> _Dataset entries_
● ● ●

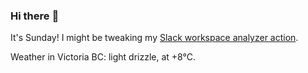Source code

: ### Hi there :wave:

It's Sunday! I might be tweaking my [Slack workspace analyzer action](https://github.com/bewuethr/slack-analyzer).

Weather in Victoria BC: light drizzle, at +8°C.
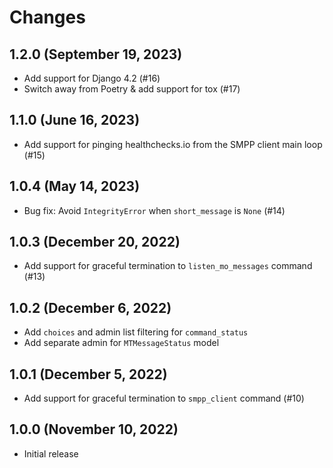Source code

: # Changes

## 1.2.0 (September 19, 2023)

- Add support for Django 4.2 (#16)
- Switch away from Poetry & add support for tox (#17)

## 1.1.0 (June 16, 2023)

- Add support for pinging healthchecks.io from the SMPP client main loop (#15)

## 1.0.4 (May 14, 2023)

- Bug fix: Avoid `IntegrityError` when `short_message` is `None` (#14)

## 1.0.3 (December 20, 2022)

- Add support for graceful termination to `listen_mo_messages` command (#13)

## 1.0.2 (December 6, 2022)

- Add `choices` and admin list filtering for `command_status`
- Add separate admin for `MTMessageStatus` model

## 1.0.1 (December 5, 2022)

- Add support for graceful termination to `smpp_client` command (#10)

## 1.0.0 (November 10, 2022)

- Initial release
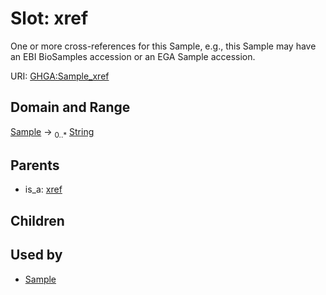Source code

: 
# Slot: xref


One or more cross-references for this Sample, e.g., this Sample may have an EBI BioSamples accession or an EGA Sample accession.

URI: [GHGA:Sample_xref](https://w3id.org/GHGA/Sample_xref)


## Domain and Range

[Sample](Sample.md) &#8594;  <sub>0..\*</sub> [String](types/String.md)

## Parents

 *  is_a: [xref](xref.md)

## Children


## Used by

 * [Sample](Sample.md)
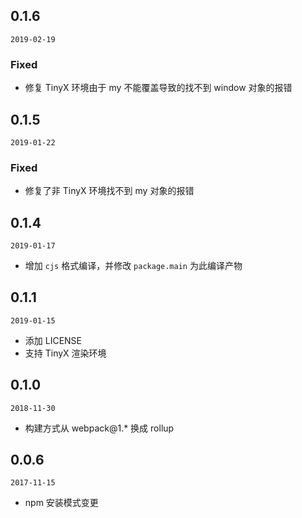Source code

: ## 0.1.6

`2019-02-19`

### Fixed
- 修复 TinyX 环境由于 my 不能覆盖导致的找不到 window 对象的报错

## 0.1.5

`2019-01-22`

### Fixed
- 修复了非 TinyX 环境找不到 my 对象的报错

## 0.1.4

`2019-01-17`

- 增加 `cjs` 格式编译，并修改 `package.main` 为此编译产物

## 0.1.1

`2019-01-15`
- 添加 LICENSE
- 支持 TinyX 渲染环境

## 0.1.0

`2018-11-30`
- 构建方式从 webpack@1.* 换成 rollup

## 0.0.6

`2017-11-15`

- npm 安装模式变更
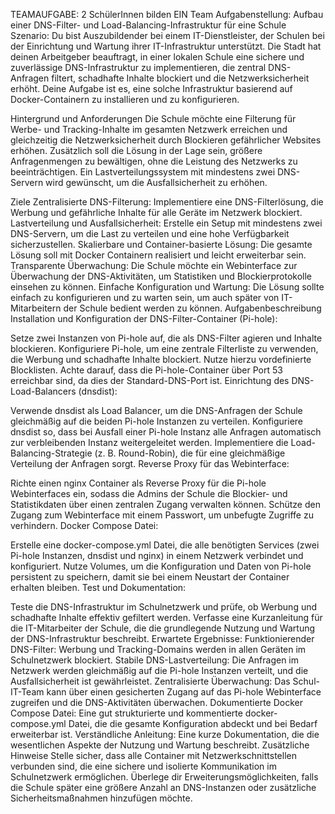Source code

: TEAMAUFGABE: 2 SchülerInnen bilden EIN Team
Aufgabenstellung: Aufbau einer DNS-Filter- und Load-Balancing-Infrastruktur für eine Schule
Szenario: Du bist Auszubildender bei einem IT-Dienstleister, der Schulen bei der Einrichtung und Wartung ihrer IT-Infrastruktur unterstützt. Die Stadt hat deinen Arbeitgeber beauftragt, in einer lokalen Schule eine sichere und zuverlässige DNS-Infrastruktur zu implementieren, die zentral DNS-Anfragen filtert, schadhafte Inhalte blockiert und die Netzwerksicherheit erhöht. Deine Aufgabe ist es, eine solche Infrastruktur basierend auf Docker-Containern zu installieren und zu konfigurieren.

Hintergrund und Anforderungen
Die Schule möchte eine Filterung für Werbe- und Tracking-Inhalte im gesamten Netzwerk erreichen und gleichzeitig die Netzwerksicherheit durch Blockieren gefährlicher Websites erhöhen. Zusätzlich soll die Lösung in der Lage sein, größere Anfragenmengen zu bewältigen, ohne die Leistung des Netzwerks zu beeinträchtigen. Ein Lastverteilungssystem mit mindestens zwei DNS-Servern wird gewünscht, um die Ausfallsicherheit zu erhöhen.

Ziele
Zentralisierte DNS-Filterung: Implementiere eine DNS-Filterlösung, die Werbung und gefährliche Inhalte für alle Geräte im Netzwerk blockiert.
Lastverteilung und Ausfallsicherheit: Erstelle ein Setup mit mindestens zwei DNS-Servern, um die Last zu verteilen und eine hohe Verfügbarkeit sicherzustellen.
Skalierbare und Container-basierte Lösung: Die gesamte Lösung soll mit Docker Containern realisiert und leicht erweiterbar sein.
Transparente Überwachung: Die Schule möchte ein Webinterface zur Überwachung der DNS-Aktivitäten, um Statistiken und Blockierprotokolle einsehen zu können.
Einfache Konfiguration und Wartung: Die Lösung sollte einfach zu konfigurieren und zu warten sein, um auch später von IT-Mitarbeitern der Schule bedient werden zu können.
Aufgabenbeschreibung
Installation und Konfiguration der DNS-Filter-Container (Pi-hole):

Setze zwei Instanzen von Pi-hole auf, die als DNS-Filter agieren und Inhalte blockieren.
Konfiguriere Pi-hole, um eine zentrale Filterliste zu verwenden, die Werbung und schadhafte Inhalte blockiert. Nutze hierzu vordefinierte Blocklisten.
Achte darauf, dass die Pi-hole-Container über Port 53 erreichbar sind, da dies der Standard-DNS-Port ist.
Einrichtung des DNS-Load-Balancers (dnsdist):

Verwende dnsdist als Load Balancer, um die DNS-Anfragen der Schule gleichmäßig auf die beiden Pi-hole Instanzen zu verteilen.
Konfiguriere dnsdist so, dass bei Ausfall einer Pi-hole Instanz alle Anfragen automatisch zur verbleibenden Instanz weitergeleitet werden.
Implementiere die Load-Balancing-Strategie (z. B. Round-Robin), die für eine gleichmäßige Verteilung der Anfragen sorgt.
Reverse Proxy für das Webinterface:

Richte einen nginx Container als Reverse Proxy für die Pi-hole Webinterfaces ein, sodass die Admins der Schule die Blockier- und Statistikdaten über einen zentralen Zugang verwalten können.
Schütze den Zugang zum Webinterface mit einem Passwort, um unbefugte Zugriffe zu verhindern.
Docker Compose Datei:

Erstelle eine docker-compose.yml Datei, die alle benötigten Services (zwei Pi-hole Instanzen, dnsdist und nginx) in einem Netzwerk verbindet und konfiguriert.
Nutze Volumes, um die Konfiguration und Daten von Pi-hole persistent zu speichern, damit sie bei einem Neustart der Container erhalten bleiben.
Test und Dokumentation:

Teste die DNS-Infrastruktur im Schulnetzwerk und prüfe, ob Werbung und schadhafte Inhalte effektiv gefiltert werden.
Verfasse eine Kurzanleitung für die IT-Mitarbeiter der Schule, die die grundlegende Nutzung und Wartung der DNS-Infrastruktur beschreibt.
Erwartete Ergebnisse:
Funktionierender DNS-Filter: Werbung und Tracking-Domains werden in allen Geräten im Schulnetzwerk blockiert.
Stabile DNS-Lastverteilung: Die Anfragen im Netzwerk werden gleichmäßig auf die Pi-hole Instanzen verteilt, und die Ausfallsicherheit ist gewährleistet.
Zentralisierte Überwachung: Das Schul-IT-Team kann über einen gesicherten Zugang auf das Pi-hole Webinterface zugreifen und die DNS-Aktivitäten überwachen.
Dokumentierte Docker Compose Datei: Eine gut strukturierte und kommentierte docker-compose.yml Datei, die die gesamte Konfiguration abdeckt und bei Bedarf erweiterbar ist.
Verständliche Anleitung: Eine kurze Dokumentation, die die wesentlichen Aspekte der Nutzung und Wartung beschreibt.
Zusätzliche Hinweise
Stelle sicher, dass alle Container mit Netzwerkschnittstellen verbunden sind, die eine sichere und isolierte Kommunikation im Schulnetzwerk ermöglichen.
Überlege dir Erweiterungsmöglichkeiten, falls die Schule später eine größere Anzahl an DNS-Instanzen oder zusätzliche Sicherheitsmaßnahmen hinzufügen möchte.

● ● ●

> _What is required_
Transcribe all the lines above exactly; any image among them is skipped.

> _Task response_
Source code

: ### Hi there :wave:

It's Sunday! I might be tweaking my [Slack workspace analyzer action](https://github.com/bewuethr/slack-analyzer).

Weather in Victoria BC: light drizzle, at +8°C.
Source code

: # Changes

## 1.2.0 (September 19, 2023)

- Add support for Django 4.2 (#16)
- Switch away from Poetry & add support for tox (#17)

## 1.1.0 (June 16, 2023)

- Add support for pinging healthchecks.io from the SMPP client main loop (#15)

## 1.0.4 (May 14, 2023)

- Bug fix: Avoid `IntegrityError` when `short_message` is `None` (#14)

## 1.0.3 (December 20, 2022)

- Add support for graceful termination to `listen_mo_messages` command (#13)

## 1.0.2 (December 6, 2022)

- Add `choices` and admin list filtering for `command_status`
- Add separate admin for `MTMessageStatus` model

## 1.0.1 (December 5, 2022)

- Add support for graceful termination to `smpp_client` command (#10)

## 1.0.0 (November 10, 2022)

- Initial release
Source code

: 
# Slot: xref


One or more cross-references for this Sample, e.g., this Sample may have an EBI BioSamples accession or an EGA Sample accession.

URI: [GHGA:Sample_xref](https://w3id.org/GHGA/Sample_xref)


## Domain and Range

[Sample](Sample.md) &#8594;  <sub>0..\*</sub> [String](types/String.md)

## Parents

 *  is_a: [xref](xref.md)

## Children


## Used by

 * [Sample](Sample.md)
Source code

: ## 0.1.6

`2019-02-19`

### Fixed
- 修复 TinyX 环境由于 my 不能覆盖导致的找不到 window 对象的报错

## 0.1.5

`2019-01-22`

### Fixed
- 修复了非 TinyX 环境找不到 my 对象的报错

## 0.1.4

`2019-01-17`

- 增加 `cjs` 格式编译，并修改 `package.main` 为此编译产物

## 0.1.1

`2019-01-15`
- 添加 LICENSE
- 支持 TinyX 渲染环境

## 0.1.0

`2018-11-30`
- 构建方式从 webpack@1.* 换成 rollup

## 0.0.6

`2017-11-15`

- npm 安装模式变更
Source code

: TEAMAUFGABE: 2 SchülerInnen bilden EIN Team
Aufgabenstellung: Aufbau einer DNS-Filter- und Load-Balancing-Infrastruktur für eine Schule
Szenario: Du bist Auszubildender bei einem IT-Dienstleister, der Schulen bei der Einrichtung und Wartung ihrer IT-Infrastruktur unterstützt. Die Stadt hat deinen Arbeitgeber beauftragt, in einer lokalen Schule eine sichere und zuverlässige DNS-Infrastruktur zu implementieren, die zentral DNS-Anfragen filtert, schadhafte Inhalte blockiert und die Netzwerksicherheit erhöht. Deine Aufgabe ist es, eine solche Infrastruktur basierend auf Docker-Containern zu installieren und zu konfigurieren.

Hintergrund und Anforderungen
Die Schule möchte eine Filterung für Werbe- und Tracking-Inhalte im gesamten Netzwerk erreichen und gleichzeitig die Netzwerksicherheit durch Blockieren gefährlicher Websites erhöhen. Zusätzlich soll die Lösung in der Lage sein, größere Anfragenmengen zu bewältigen, ohne die Leistung des Netzwerks zu beeinträchtigen. Ein Lastverteilungssystem mit mindestens zwei DNS-Servern wird gewünscht, um die Ausfallsicherheit zu erhöhen.

Ziele
Zentralisierte DNS-Filterung: Implementiere eine DNS-Filterlösung, die Werbung und gefährliche Inhalte für alle Geräte im Netzwerk blockiert.
Lastverteilung und Ausfallsicherheit: Erstelle ein Setup mit mindestens zwei DNS-Servern, um die Last zu verteilen und eine hohe Verfügbarkeit sicherzustellen.
Skalierbare und Container-basierte Lösung: Die gesamte Lösung soll mit Docker Containern realisiert und leicht erweiterbar sein.
Transparente Überwachung: Die Schule möchte ein Webinterface zur Überwachung der DNS-Aktivitäten, um Statistiken und Blockierprotokolle einsehen zu können.
Einfache Konfiguration und Wartung: Die Lösung sollte einfach zu konfigurieren und zu warten sein, um auch später von IT-Mitarbeitern der Schule bedient werden zu können.
Aufgabenbeschreibung
Installation und Konfiguration der DNS-Filter-Container (Pi-hole):

Setze zwei Instanzen von Pi-hole auf, die als DNS-Filter agieren und Inhalte blockieren.
Konfiguriere Pi-hole, um eine zentrale Filterliste zu verwenden, die Werbung und schadhafte Inhalte blockiert. Nutze hierzu vordefinierte Blocklisten.
Achte darauf, dass die Pi-hole-Container über Port 53 erreichbar sind, da dies der Standard-DNS-Port ist.
Einrichtung des DNS-Load-Balancers (dnsdist):

Verwende dnsdist als Load Balancer, um die DNS-Anfragen der Schule gleichmäßig auf die beiden Pi-hole Instanzen zu verteilen.
Konfiguriere dnsdist so, dass bei Ausfall einer Pi-hole Instanz alle Anfragen automatisch zur verbleibenden Instanz weitergeleitet werden.
Implementiere die Load-Balancing-Strategie (z. B. Round-Robin), die für eine gleichmäßige Verteilung der Anfragen sorgt.
Reverse Proxy für das Webinterface:

Richte einen nginx Container als Reverse Proxy für die Pi-hole Webinterfaces ein, sodass die Admins der Schule die Blockier- und Statistikdaten über einen zentralen Zugang verwalten können.
Schütze den Zugang zum Webinterface mit einem Passwort, um unbefugte Zugriffe zu verhindern.
Docker Compose Datei:

Erstelle eine docker-compose.yml Datei, die alle benötigten Services (zwei Pi-hole Instanzen, dnsdist und nginx) in einem Netzwerk verbindet und konfiguriert.
Nutze Volumes, um die Konfiguration und Daten von Pi-hole persistent zu speichern, damit sie bei einem Neustart der Container erhalten bleiben.
Test und Dokumentation:

Teste die DNS-Infrastruktur im Schulnetzwerk und prüfe, ob Werbung und schadhafte Inhalte effektiv gefiltert werden.
Verfasse eine Kurzanleitung für die IT-Mitarbeiter der Schule, die die grundlegende Nutzung und Wartung der DNS-Infrastruktur beschreibt.
Erwartete Ergebnisse:
Funktionierender DNS-Filter: Werbung und Tracking-Domains werden in allen Geräten im Schulnetzwerk blockiert.
Stabile DNS-Lastverteilung: Die Anfragen im Netzwerk werden gleichmäßig auf die Pi-hole Instanzen verteilt, und die Ausfallsicherheit ist gewährleistet.
Zentralisierte Überwachung: Das Schul-IT-Team kann über einen gesicherten Zugang auf das Pi-hole Webinterface zugreifen und die DNS-Aktivitäten überwachen.
Dokumentierte Docker Compose Datei: Eine gut strukturierte und kommentierte docker-compose.yml Datei, die die gesamte Konfiguration abdeckt und bei Bedarf erweiterbar ist.
Verständliche Anleitung: Eine kurze Dokumentation, die die wesentlichen Aspekte der Nutzung und Wartung beschreibt.
Zusätzliche Hinweise
Stelle sicher, dass alle Container mit Netzwerkschnittstellen verbunden sind, die eine sichere und isolierte Kommunikation im Schulnetzwerk ermöglichen.
Überlege dir Erweiterungsmöglichkeiten, falls die Schule später eine größere Anzahl an DNS-Instanzen oder zusätzliche Sicherheitsmaßnahmen hinzufügen möchte.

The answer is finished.